RECORDS FOR THIS TASK -
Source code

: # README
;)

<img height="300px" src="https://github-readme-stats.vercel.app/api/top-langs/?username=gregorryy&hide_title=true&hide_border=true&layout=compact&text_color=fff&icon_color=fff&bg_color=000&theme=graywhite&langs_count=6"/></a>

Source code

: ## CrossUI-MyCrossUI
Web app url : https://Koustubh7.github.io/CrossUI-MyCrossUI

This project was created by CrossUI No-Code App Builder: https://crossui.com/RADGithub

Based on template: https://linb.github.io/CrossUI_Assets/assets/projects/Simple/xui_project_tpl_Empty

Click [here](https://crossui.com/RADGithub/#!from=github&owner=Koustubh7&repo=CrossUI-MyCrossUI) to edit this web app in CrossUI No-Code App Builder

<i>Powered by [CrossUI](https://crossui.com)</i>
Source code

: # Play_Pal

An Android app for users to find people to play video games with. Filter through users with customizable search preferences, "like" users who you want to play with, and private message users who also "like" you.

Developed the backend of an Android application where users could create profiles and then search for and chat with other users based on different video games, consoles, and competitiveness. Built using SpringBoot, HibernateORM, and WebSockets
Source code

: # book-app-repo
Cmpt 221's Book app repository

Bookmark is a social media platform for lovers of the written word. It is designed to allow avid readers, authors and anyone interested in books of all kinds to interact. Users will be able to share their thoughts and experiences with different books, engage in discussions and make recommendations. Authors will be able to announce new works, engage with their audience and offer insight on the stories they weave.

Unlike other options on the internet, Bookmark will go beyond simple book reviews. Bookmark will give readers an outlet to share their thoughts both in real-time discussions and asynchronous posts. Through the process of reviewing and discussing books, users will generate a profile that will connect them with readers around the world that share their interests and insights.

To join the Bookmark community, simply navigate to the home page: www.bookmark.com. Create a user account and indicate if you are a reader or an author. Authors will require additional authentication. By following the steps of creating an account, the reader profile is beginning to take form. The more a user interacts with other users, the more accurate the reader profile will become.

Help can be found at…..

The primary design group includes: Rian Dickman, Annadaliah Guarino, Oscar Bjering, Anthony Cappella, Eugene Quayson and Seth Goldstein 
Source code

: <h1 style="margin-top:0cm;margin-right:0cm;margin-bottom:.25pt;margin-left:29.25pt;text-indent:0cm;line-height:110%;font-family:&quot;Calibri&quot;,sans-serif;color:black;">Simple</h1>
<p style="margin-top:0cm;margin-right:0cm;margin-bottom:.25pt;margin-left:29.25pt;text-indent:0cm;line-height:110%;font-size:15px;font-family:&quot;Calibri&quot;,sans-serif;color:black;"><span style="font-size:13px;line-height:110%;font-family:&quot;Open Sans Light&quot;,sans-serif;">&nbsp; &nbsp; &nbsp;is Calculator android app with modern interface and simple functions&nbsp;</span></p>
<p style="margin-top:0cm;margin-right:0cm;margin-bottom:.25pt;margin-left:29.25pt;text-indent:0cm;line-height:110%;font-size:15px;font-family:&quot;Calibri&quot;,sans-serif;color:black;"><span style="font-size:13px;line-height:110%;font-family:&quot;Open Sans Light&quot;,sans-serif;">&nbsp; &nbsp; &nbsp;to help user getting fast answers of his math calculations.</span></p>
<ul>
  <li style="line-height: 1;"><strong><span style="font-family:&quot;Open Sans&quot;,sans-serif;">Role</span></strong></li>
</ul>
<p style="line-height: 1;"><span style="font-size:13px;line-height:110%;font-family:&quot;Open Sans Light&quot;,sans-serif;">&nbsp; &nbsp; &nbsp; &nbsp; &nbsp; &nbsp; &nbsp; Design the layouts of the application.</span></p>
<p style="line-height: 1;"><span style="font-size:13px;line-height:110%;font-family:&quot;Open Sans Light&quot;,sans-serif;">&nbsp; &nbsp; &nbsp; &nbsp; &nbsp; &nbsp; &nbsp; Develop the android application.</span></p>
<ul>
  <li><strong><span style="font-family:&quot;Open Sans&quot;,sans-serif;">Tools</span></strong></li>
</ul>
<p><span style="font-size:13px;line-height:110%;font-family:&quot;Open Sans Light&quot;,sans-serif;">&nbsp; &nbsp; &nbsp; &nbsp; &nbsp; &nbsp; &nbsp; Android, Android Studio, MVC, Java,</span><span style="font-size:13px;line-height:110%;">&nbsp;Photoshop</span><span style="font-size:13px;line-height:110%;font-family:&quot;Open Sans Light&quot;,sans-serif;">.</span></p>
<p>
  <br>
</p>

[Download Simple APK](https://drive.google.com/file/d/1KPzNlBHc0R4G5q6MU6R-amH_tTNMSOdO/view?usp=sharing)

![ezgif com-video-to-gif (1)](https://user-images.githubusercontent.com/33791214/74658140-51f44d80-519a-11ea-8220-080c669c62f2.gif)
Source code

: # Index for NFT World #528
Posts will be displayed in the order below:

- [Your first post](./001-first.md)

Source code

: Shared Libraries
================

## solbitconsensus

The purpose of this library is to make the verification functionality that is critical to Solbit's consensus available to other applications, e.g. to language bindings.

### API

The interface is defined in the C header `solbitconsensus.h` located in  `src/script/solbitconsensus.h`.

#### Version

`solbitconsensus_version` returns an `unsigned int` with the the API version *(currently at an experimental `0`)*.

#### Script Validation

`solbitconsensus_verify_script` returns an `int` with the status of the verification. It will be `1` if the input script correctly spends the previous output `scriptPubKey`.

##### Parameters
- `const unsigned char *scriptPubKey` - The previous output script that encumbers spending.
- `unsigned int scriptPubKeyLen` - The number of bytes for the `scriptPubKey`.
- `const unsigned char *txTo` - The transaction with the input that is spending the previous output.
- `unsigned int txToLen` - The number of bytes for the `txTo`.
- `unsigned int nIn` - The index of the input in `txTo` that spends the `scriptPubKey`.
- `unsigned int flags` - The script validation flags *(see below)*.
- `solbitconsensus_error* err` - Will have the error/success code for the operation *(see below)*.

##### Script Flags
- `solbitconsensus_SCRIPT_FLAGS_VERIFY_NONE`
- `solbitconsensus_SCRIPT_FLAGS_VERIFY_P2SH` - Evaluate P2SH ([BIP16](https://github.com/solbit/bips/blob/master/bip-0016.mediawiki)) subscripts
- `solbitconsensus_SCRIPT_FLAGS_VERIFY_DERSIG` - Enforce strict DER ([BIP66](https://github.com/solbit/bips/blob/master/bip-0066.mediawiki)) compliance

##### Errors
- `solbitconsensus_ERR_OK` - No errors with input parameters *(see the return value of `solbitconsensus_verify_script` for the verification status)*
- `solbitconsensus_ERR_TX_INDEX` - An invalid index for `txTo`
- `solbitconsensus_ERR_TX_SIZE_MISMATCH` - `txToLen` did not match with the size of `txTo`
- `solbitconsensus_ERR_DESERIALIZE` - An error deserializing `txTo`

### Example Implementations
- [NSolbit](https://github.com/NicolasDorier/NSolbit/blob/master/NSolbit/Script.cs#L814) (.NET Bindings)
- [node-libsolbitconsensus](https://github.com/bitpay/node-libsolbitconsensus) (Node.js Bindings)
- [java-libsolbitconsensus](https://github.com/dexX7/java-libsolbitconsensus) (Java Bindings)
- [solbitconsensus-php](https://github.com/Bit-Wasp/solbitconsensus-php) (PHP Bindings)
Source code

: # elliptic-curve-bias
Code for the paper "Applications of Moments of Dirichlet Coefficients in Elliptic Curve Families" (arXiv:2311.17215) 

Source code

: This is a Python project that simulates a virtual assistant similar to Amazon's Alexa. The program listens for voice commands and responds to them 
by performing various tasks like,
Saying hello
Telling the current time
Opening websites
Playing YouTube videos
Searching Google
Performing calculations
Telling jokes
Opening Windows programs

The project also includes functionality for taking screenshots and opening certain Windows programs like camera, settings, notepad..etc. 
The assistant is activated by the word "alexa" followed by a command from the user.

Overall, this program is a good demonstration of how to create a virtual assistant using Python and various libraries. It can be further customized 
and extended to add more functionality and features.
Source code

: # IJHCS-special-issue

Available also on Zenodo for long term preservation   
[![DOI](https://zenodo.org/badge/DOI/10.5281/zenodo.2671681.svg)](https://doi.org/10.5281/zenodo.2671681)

YOUR OBJECTIVE - Using the records above, pull out each line where the word "includes" occurs.

RESULT OF THE EXERCISE -
The primary design group includes: Rian Dickman, Annadaliah Guarino, Oscar Bjering, Anthony Cappella, Eugene Quayson and Seth Goldstein 
The project also includes functionality for taking screenshots and opening certain Windows programs like camera, settings, notepad..etc. 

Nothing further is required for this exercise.